_Task item_
Examine each line of the data. Copy those that contain the string "some".

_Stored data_

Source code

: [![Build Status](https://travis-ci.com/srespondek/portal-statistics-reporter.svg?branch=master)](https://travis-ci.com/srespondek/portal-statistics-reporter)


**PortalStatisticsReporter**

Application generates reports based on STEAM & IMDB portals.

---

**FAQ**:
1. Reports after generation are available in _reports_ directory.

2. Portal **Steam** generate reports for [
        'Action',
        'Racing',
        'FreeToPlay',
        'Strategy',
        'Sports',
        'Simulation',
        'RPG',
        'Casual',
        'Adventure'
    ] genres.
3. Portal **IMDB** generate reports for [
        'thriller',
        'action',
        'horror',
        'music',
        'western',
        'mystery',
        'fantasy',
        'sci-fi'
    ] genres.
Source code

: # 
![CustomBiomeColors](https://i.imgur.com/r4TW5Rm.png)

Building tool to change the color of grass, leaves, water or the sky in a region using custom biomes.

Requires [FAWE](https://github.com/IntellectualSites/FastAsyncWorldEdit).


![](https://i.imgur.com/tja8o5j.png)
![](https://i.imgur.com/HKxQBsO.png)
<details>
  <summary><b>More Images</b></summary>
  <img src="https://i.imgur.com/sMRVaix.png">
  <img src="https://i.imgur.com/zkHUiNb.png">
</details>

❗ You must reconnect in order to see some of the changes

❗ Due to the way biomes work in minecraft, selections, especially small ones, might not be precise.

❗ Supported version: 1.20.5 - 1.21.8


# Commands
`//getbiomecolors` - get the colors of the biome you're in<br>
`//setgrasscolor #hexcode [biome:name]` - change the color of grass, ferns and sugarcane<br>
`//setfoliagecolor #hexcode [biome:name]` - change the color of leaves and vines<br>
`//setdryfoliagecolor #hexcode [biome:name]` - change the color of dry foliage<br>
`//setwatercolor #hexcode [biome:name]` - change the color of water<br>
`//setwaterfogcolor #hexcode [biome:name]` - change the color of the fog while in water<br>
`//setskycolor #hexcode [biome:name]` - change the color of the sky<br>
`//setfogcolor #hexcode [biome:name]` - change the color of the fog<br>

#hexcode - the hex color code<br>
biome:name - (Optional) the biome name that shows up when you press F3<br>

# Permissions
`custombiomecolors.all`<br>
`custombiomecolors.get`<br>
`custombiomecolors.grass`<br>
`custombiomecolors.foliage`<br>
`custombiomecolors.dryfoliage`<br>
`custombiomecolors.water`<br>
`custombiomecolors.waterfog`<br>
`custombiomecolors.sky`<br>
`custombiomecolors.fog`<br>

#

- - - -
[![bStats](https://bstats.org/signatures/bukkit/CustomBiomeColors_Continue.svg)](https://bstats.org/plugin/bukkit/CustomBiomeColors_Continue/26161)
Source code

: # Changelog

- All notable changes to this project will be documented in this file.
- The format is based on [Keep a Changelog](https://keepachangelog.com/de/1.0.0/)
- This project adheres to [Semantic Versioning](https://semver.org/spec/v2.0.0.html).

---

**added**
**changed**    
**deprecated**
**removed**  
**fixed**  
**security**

--

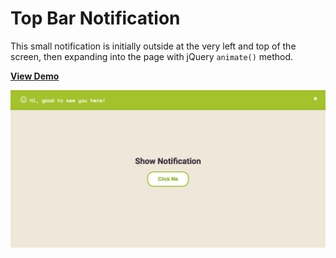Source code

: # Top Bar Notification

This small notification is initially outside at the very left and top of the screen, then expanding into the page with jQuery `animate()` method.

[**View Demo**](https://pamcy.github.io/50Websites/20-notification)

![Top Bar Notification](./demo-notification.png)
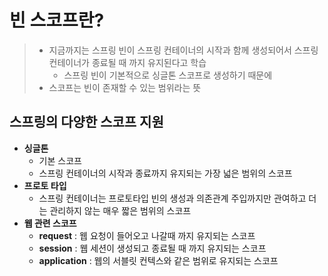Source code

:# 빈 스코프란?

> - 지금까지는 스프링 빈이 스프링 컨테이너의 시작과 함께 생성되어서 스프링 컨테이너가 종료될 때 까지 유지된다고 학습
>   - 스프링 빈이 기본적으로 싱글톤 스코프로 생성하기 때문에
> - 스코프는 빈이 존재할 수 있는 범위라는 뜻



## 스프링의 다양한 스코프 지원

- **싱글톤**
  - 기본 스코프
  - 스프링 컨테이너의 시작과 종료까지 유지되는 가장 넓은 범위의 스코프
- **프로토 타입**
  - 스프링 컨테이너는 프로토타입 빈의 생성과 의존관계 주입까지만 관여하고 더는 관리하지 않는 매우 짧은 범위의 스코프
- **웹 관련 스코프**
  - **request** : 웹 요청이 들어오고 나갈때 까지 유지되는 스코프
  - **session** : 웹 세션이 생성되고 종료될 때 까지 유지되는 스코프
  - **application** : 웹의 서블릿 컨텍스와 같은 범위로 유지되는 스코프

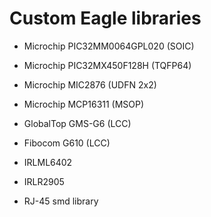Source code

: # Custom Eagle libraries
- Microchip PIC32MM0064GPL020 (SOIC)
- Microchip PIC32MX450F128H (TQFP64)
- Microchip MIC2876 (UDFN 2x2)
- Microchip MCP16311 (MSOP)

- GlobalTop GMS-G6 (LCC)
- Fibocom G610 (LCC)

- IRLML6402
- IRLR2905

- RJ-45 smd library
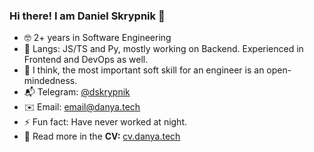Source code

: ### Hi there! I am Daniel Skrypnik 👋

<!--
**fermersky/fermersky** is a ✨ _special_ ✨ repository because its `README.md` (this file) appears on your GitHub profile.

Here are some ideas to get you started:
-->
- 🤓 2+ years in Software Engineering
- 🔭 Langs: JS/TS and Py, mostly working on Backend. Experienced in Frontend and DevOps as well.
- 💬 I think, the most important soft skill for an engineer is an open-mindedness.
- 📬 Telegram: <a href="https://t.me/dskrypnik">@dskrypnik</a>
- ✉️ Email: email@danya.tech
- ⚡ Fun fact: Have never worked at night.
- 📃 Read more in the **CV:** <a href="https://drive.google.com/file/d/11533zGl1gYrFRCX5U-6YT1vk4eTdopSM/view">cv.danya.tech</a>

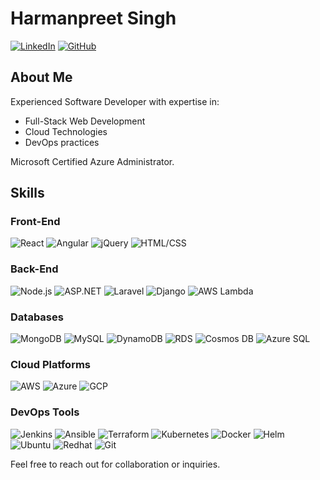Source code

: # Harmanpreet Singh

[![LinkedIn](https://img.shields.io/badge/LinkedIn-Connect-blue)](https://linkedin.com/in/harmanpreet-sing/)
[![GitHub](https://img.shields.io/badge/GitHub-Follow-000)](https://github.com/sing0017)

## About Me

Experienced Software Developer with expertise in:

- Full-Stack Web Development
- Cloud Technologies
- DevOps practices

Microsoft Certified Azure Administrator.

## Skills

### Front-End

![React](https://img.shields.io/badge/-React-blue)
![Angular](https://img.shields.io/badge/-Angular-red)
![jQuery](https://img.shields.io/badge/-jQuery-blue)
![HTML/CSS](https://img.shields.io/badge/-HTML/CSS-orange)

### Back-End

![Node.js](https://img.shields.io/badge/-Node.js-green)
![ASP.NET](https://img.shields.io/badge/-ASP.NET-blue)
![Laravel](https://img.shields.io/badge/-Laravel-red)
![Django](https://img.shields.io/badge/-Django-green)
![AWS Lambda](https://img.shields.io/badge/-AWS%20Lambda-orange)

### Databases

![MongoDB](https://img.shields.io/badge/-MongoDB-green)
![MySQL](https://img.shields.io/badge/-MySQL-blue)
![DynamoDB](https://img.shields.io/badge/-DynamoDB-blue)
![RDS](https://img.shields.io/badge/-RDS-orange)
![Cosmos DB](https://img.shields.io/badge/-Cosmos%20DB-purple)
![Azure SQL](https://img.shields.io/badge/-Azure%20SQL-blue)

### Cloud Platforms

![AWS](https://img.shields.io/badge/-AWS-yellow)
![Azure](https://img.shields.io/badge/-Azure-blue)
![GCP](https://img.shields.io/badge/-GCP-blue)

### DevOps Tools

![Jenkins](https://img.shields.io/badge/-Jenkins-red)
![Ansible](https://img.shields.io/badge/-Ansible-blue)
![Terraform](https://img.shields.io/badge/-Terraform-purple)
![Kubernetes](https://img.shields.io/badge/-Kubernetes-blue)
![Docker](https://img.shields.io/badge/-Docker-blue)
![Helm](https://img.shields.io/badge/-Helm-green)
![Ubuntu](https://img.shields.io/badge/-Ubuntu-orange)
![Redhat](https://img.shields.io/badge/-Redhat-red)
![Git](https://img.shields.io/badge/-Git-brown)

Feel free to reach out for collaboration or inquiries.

==

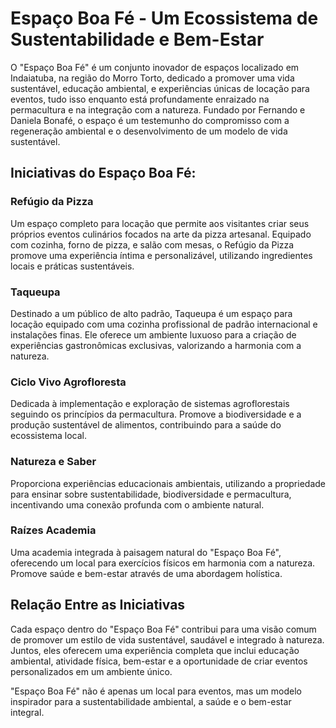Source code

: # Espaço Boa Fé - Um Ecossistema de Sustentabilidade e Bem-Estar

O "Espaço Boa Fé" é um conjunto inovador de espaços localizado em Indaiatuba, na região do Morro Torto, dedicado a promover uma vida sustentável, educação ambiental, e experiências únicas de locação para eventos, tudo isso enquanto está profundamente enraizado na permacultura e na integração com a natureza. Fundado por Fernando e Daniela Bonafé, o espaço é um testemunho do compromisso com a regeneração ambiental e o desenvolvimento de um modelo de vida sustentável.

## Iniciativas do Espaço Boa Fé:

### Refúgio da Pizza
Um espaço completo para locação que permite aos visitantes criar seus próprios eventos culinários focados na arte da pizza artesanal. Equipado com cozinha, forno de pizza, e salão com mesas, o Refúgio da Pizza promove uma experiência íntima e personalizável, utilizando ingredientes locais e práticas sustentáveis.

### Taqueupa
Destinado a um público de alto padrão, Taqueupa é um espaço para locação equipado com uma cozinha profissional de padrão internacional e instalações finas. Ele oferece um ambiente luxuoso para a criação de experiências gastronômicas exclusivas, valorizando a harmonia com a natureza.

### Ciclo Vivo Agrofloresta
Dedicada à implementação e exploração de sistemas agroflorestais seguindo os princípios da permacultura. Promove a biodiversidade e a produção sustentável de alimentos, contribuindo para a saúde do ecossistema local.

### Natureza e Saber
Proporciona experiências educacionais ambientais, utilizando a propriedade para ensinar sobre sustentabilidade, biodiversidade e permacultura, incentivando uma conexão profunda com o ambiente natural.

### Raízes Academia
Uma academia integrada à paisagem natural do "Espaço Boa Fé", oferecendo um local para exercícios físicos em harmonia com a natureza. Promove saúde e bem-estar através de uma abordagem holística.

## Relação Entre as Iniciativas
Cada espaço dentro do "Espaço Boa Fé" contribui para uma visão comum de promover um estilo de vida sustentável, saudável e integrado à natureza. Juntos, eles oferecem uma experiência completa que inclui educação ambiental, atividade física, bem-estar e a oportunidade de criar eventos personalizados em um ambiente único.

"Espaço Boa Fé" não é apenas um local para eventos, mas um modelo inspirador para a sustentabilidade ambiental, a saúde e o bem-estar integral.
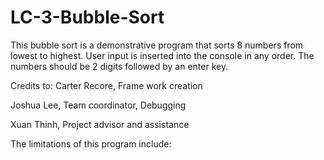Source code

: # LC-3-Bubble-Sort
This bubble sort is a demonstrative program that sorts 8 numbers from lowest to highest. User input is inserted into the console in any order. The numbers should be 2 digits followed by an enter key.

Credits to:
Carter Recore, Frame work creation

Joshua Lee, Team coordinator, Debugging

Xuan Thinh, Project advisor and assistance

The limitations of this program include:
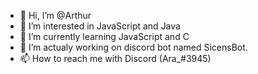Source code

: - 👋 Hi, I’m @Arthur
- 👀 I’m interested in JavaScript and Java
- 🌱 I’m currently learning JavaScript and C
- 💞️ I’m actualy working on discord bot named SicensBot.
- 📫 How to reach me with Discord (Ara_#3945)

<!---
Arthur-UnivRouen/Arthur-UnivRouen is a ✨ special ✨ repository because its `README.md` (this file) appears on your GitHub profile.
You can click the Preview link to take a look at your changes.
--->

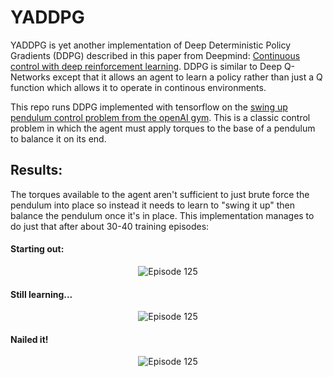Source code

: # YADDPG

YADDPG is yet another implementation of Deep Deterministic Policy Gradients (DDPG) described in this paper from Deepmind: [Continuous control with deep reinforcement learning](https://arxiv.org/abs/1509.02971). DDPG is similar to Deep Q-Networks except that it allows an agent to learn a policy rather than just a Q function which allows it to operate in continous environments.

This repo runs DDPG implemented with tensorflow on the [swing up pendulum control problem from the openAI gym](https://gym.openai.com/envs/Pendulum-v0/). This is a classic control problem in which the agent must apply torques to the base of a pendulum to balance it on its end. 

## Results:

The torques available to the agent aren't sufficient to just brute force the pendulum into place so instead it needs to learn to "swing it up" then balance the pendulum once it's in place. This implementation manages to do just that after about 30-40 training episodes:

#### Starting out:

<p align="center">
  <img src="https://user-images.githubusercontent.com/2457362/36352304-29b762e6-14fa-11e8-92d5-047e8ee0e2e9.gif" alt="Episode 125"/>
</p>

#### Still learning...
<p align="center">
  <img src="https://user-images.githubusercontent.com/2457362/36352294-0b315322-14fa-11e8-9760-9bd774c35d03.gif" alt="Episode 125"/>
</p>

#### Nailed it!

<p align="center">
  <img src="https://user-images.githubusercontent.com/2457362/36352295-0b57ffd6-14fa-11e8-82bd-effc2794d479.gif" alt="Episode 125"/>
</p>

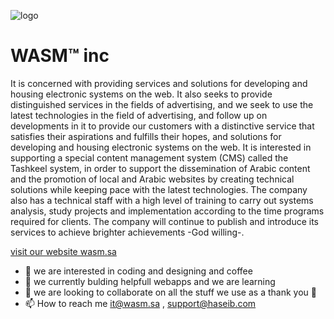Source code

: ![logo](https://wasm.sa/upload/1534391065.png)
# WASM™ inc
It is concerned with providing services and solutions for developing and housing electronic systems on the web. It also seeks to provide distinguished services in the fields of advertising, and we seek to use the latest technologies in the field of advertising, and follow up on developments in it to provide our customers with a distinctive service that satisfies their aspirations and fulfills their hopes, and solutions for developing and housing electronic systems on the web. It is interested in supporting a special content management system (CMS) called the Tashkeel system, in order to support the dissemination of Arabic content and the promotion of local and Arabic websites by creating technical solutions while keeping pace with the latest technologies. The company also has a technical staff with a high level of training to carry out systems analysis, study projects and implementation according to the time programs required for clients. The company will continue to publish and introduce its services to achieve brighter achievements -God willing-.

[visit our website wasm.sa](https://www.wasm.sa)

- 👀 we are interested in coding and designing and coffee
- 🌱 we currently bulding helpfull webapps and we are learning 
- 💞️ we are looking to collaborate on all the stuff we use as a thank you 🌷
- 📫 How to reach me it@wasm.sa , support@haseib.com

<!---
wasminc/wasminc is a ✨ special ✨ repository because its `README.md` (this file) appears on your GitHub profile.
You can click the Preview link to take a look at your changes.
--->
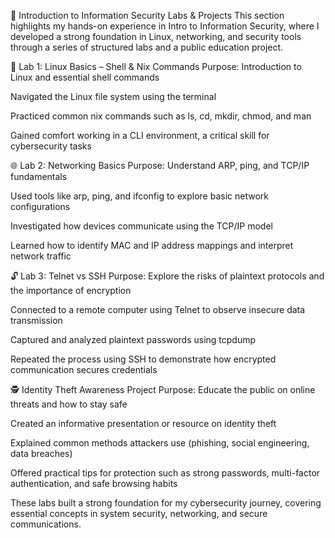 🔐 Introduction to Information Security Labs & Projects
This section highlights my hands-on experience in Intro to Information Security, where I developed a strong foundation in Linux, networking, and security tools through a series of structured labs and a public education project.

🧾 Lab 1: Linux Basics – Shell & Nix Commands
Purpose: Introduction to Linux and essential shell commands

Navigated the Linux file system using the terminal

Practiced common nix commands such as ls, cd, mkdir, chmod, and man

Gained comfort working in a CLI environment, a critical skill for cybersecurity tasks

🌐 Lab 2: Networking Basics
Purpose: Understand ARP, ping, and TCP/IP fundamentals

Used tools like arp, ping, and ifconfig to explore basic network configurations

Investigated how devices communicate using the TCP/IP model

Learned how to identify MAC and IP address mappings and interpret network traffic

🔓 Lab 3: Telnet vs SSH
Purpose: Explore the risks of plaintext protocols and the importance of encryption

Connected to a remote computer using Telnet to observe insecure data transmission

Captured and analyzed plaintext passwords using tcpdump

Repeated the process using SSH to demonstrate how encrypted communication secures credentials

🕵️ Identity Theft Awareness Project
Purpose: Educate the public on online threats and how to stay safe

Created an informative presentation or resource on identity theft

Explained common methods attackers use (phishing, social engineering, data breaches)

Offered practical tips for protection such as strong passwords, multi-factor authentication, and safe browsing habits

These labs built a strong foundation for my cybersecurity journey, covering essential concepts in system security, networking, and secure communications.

_Task result_
❗ You must reconnect in order to see some of the changes
Here are some ideas to get you started:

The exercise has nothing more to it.